Lees verder
‘Geïnspireerd door Freud en Jung ben ik psychologie gaan studeren aan de UvA. Maar daar lag de nadruk erg op statistiek en methoden van onderzoek en werden Jung en Freud beschouwd als dromers. Mijn liefde voor de psychologie was tanende toen ik bij Igor van Krogten ging afstuderen, destijds universitair hoofddocent Persoonlijkheidsleer. Hij was mijn grote inspiratiebron. Hij zei bijvoorbeeld: “Statistiek is leuk en aardig, maar het is wel een hulpwetenschap.” Dat was vloeken in de kerk aan de UvA.
Geertje Kindermans

Ik studeerde af op de liefde. Op grond van het werk van de schrijver Marcel Proust had Van Krogten een liefdestheorie gedestilleerd en mijn opdracht was om die theorie te vergelijken met andere bronnen. Ik heb interpretatief-theoretisch onderzoek gedaan door dertigers te interviewen over de liefde. Het was heel leuk en inspirerend en zelfs van statistici kreeg ik complimenten over hoe mijn onderzoek in elkaar stak. Door dat project vond ik psychologie weer ouderwets interessant, want toen ging het weer over de drijfveren van de mens. Met mijn liefdeonderzoek ging ik de diepte in en dat op een wetenschappelijk verantwoorde manier.

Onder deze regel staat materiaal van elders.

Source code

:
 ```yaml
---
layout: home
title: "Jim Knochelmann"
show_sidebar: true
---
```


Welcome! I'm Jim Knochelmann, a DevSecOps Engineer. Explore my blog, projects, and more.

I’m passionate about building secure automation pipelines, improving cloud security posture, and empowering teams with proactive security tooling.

Vergelijk dat met mijn stage datzelfde jaar, waarin ik onderzoek deed naar symptoomwaarneming en uitstelgedrag bij vrouwelijke kankerpatiënten. In zo’n statistisch onderzoek ben je heel blij als je een significantie vindt. In dit geval bleken de patiënten met een partner net iets minder depressief te zijn dan mensen zonder partner. Ja, hallo!’

Monoloog

Na mijn afstuderen heb ik verschillende banen gehad en ben ik jeugdromans gaan schrijven: sprookjes over de psyche van de mens en het onbewuste. Bovendien ben ik als psycholoog bij een praktijk gaan werken. Dat doe ik nog steeds, ik voer de intakegesprekken bij een kleine psychologische praktijk. Dat eerste gesprek vind ik ontroerend.

Verder ben ik een paar jaar geleden aan de universiteit begonnen met de werkgroepen Intake en psychodiagnostiek. Daarin liet ik studenten intakegesprekken houden. Tijdens een bijeenkomst zaten we fragmenten af te luisteren. Een van de studenten zei naar aanleiding van een filmpje over zichzelf: “Het ging wel aardig, maar ik vind dat ik een beetje te vaak ja zeg.”

“Wat is daar mis mee,” vroeg ik.

“We hebben bij het vak Klinische gespreksvoering geleerd dat je alleen maar hmmm mag zeggen, anders stuur je de cliënt te veel,” antwoordde ze.

“Wat een onzin!” riep ik.

Die studente reageerde gedecideerd: als ik maar wist dat ik hun iets anders leerde dan ze bij een ander vak kregen.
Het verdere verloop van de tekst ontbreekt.